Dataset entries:
↓↓↓
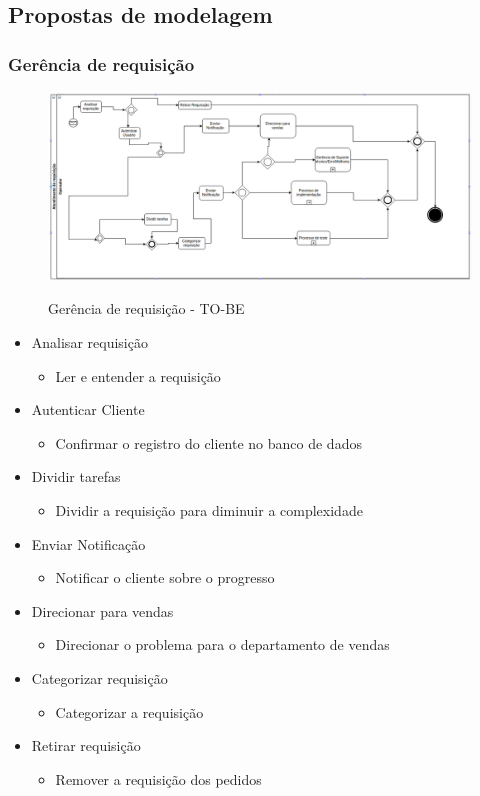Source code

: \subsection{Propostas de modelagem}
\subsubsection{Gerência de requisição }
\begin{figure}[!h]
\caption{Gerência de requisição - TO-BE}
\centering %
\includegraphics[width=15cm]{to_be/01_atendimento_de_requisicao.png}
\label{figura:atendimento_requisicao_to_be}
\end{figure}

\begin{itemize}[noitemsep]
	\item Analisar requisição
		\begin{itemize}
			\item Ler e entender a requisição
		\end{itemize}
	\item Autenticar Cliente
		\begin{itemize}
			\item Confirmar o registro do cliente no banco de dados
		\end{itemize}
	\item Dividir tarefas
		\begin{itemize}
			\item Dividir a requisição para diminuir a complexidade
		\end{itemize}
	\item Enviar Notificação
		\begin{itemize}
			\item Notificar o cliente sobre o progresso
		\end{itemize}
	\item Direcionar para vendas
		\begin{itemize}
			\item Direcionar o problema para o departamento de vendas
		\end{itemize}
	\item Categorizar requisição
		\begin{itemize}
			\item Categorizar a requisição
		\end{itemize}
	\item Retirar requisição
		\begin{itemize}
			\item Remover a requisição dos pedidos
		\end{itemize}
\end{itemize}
↑↑↑
Among the lines above, find those with the string "para" and copy them.

			\item Dividir a requisição para diminuir a complexidade
	\item Direcionar para vendas
			\item Direcionar o problema para o departamento de vendas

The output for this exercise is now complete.